Jakarta - Potensi penerimaan negara dari hasil tambang terancam berkurang secara signifikan akibat perilaku para pengusaha tambang di dalam negeri yang mengekspor bahan mineral berbentuk tanah mentah ke luar negeri dengan harga murah.

"Kalau kamu lihat ekspor nikel mentah itu bukan barang tambang jadi, tapi bercampur tanah. Kita mesti sedih, masak negara kita yang kaya, tanahnya juga dilempar ke negara lain dengan harga rendah," kata Kepala Kebijakan Fiskal Kementerian Keuangan Bambang PS Brodjonegoro, di Jakarta, Jumat (13/4).

Padahal, ditegaskan Bambang, dalam Peraturan Menteri ESDM Nomor 7/2012 disebutkan, mulai 2014 pemerintah melarang ekspor barang tambang mentah. Tapi, saat ini para pelaku tambang melakukan ekspor besar-besaran tanah mentah yang mengandung mineral sebelum aturan tersebut berlaku.

"Akan lebih bermartabat kalau kita ekspor sesuatu yang sudah diolah. Kalau orang berpikir baik, dari sekarang saya akan bikin smelter atau mencari smelter yang bisa mengolah hasil saya. Kalau yang tidak baik, mereka akan berpkir kita keruk habis-habisan sekarang, jadi pas 2014 kita sudah puas, kita sudah ekspor semua yang kita punya," kata Bambang.

Untuk itu, lanjut Bambang, salah satu cara sebagai bentuk antisipasi tindakan tersebut adalah melalui pengetatan pajak ekspor dalam bentuk bea keluar. "Pajak ekspor tidak ada lagi nantinya, adanya bea keluar," jelasnya.

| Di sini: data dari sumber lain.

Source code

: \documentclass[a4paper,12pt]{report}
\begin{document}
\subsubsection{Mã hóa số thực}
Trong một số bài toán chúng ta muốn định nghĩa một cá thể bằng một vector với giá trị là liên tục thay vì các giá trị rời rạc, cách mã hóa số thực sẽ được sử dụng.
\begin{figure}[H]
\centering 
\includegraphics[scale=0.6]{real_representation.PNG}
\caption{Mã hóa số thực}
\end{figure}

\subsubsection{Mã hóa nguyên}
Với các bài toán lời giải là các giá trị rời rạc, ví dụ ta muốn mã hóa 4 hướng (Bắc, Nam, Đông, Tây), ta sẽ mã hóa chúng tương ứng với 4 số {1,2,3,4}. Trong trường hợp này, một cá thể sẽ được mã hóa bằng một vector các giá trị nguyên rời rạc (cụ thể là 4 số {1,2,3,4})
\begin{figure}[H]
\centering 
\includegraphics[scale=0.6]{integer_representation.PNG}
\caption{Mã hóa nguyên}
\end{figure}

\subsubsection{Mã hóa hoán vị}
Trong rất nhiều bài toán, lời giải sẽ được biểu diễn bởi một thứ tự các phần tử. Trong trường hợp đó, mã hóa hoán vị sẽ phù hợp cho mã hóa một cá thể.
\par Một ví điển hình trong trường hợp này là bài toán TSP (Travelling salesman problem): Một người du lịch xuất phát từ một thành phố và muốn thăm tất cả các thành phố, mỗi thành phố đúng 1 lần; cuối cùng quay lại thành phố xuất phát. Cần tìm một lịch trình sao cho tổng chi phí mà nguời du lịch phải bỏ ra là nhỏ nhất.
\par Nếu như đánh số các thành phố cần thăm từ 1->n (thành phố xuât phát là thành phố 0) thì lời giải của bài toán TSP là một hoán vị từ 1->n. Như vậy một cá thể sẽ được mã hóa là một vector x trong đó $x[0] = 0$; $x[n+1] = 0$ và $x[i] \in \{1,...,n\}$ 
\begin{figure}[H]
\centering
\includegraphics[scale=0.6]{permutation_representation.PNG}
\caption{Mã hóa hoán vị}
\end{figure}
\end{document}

Namun, lanjut Bambang, penerapan bea keluar tersebut tidak sama rata. Hanya untuk memberikan tekanan bagi para pengekspor nakal. "Bea keluar itu juga tidak langsung semua dipukul rata. Jadi fokusnya itu ya tadi yang masih punya niatan untuk menggaruk gede-gedean tadi. Bea keluar untuk orang yang punya pikiran tidak baik tadi. Pokoknya tujuannya kita mengakomodir orang yang baik, jadi beri tekanan buat yang tidak baik," pungkas Bambang.